# [Records provided]
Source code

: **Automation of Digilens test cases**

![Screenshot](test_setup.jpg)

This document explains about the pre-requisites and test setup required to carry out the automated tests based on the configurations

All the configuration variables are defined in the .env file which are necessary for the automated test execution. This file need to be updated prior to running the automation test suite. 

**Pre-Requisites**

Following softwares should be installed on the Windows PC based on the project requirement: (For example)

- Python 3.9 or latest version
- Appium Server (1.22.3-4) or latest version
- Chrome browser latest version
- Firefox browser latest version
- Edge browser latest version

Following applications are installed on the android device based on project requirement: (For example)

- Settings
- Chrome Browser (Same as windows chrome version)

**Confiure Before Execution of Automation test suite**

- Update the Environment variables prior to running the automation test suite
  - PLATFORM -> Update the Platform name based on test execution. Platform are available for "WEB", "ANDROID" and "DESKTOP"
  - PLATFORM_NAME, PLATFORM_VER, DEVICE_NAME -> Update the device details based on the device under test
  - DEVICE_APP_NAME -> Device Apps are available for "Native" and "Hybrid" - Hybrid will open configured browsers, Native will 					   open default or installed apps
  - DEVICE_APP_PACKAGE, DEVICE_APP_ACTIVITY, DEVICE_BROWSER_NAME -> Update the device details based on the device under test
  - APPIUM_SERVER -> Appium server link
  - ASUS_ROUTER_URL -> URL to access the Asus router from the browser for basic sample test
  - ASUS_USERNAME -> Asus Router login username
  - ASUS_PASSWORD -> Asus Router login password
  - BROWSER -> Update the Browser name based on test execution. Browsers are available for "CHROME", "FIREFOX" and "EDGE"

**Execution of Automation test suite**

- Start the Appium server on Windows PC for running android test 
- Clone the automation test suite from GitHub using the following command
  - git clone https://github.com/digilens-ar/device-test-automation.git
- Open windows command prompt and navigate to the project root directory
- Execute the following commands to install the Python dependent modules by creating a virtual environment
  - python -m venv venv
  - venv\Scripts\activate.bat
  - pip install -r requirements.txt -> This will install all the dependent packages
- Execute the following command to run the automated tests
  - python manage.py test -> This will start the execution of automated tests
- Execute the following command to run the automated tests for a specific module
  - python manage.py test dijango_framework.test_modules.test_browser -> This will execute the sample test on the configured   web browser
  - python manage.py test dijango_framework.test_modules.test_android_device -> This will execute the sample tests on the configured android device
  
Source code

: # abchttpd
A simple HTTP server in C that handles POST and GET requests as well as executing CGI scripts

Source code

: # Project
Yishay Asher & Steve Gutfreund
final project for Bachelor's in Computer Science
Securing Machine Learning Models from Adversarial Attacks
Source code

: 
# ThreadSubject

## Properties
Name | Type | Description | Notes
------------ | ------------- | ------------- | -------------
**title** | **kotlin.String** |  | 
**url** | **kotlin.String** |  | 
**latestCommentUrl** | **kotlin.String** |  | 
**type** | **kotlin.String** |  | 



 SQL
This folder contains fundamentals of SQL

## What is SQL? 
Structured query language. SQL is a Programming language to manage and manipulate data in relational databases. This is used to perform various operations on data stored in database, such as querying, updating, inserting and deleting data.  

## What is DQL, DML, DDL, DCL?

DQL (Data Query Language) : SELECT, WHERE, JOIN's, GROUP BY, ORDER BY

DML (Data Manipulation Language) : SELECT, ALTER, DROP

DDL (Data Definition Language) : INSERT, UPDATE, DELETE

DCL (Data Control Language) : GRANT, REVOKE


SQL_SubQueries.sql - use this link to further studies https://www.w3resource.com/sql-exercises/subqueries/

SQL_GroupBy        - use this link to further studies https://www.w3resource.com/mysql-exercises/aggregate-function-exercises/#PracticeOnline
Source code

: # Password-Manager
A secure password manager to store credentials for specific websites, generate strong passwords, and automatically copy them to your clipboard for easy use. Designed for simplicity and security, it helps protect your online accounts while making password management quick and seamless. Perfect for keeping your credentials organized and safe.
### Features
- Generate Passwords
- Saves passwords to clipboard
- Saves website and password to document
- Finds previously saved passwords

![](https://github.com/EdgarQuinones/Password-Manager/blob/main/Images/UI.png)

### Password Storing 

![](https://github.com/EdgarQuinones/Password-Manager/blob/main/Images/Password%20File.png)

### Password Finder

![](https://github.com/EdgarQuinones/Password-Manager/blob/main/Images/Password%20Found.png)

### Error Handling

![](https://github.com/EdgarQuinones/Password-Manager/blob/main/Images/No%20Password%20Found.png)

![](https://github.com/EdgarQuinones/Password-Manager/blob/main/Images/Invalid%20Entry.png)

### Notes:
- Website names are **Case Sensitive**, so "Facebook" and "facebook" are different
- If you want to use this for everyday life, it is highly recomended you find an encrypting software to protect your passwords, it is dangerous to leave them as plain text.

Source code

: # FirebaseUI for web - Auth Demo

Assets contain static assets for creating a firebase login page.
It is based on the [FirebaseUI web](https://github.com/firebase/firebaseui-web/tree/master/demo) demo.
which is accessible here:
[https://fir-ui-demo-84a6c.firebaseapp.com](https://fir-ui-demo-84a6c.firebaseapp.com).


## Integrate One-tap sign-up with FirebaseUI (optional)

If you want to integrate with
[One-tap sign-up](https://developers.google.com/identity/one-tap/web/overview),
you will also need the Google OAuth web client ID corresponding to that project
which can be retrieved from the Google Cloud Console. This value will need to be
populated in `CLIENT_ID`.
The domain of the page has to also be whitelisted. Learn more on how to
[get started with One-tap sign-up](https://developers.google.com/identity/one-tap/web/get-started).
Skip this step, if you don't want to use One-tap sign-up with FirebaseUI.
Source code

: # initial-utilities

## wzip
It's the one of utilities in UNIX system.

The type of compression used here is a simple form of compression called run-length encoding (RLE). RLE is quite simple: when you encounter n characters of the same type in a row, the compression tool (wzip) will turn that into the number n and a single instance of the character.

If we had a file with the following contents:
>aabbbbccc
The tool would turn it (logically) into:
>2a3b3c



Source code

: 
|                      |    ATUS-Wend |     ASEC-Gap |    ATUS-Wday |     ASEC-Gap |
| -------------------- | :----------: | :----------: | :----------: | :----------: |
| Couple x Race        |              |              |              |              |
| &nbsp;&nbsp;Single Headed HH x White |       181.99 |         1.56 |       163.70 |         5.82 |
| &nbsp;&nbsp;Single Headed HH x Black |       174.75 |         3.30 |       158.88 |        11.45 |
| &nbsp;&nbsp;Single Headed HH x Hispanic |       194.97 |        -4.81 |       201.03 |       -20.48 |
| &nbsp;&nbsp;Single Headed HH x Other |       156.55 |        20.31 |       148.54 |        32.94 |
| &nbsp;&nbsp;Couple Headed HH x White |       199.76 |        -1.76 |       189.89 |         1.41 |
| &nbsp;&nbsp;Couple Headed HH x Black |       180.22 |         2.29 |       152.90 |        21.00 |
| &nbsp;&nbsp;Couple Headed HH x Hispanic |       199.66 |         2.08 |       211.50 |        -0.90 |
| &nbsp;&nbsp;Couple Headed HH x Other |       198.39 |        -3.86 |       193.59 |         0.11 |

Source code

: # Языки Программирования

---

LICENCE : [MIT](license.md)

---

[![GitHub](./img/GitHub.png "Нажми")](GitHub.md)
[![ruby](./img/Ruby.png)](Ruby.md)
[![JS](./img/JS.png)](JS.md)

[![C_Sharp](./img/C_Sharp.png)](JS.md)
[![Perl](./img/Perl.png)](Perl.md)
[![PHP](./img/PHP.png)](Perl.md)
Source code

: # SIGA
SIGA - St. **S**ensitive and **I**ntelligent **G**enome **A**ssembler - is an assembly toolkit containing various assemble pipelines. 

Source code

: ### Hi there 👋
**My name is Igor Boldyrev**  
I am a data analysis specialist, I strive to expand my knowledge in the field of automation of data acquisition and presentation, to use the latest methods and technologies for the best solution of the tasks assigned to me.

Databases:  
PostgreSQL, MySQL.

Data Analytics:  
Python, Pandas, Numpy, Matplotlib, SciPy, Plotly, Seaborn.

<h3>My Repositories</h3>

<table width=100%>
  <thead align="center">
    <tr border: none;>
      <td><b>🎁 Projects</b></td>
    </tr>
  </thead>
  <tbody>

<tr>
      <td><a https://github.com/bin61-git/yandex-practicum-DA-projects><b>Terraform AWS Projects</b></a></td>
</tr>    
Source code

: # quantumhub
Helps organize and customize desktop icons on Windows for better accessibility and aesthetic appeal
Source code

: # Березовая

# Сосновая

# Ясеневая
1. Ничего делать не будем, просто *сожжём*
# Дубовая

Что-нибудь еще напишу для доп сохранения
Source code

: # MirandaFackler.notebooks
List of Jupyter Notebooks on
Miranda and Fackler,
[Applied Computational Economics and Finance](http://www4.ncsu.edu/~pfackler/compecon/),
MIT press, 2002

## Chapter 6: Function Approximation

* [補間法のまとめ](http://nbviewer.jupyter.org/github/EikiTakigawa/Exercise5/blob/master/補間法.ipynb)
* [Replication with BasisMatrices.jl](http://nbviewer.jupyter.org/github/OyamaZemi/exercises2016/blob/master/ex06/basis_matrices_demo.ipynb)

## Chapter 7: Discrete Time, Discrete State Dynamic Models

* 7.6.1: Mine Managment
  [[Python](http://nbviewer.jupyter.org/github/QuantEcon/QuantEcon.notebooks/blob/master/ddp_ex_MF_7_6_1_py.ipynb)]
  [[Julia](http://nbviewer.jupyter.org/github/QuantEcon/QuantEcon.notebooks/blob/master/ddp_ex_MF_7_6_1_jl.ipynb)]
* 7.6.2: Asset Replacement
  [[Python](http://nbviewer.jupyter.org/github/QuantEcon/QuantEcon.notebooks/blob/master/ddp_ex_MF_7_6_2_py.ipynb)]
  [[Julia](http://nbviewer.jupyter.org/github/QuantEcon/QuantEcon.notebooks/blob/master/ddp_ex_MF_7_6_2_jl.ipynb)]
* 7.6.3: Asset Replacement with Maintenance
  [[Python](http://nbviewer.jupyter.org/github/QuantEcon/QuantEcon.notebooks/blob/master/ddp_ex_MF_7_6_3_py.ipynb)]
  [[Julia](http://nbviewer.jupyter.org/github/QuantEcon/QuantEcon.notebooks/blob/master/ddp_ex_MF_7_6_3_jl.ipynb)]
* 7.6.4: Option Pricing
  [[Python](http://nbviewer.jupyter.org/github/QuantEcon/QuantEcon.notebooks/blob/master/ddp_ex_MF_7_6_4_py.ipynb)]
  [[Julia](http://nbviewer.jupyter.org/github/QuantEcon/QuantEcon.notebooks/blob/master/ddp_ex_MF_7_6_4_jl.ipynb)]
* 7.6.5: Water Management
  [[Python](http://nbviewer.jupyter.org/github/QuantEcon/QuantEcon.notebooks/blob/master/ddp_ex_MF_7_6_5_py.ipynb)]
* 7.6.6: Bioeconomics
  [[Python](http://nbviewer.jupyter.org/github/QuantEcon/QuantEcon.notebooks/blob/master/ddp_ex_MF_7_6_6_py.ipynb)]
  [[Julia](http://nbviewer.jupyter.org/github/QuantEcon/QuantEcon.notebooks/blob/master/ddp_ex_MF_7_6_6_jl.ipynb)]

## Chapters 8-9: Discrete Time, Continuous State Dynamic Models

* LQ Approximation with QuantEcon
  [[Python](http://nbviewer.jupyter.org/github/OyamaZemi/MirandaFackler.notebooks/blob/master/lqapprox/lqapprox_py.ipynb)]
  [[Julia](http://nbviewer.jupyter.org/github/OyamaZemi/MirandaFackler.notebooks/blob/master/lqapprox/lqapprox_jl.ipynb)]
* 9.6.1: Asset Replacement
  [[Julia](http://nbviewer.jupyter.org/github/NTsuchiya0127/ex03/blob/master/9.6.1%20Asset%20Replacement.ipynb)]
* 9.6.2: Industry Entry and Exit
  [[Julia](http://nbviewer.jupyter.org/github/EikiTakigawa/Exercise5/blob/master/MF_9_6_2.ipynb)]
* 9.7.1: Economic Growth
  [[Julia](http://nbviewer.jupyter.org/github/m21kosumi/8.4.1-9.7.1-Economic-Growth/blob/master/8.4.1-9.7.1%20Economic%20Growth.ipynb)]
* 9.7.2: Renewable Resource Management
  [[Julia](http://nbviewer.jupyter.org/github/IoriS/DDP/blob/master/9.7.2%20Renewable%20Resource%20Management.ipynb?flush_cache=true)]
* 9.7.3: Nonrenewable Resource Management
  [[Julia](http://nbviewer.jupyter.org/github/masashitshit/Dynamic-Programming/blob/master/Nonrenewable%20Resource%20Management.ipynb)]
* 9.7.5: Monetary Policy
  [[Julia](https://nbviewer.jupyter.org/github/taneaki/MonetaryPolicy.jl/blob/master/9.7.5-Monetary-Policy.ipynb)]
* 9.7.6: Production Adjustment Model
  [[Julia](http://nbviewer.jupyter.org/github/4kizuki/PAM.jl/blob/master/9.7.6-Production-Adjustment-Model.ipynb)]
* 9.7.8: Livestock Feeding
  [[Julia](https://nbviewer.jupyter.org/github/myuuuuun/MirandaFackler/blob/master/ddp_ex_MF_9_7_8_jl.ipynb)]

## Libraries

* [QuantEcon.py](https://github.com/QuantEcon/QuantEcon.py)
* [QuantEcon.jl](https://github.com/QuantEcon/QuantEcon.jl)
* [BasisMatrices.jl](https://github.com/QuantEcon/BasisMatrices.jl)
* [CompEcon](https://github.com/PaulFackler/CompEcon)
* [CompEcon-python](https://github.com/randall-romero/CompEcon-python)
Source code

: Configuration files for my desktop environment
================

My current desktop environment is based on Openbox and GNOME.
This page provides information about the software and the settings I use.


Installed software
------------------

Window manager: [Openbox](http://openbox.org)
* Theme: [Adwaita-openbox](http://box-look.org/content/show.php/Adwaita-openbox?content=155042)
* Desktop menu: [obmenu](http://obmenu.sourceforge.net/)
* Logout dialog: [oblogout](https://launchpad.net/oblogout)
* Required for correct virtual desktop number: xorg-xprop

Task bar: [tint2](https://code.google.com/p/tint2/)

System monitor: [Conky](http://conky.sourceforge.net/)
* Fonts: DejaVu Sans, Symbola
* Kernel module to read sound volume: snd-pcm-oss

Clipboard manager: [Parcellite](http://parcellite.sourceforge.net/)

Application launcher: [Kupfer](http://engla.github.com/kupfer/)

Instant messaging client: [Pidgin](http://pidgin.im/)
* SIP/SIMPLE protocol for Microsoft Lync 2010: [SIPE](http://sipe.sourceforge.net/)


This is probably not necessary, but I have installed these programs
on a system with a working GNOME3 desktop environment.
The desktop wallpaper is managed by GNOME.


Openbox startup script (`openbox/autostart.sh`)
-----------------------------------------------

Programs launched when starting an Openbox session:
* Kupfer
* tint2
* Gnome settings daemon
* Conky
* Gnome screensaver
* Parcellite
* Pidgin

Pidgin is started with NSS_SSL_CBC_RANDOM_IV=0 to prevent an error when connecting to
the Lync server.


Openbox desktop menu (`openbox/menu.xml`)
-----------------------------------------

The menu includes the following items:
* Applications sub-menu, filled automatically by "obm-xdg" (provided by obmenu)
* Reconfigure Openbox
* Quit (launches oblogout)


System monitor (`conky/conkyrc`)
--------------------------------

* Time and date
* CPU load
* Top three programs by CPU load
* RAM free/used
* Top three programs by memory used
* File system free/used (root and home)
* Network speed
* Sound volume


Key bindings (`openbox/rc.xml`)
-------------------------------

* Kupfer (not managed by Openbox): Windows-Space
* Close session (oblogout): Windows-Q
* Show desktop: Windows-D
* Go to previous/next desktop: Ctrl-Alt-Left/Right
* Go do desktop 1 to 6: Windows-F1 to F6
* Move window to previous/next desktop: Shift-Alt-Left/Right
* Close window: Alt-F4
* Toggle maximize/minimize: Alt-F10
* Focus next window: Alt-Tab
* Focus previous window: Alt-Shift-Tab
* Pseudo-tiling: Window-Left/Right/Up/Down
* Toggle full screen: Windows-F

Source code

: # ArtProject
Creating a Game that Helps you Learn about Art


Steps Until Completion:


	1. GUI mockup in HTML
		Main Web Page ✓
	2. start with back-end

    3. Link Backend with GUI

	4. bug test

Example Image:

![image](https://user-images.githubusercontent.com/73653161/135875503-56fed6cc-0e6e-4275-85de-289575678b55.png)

# [Problem details]
Set down again, word for word, the stretch of records from the line with "- Firefox browser latest version" to the line with "Before Execution of Automation test suite**", both of those lines included.

# [Task result]
- Firefox browser latest version
- Edge browser latest version

Following applications are installed on the android device based on project requirement: (For example)

- Settings
- Chrome Browser (Same as windows chrome version)

**Confiure Before Execution of Automation test suite**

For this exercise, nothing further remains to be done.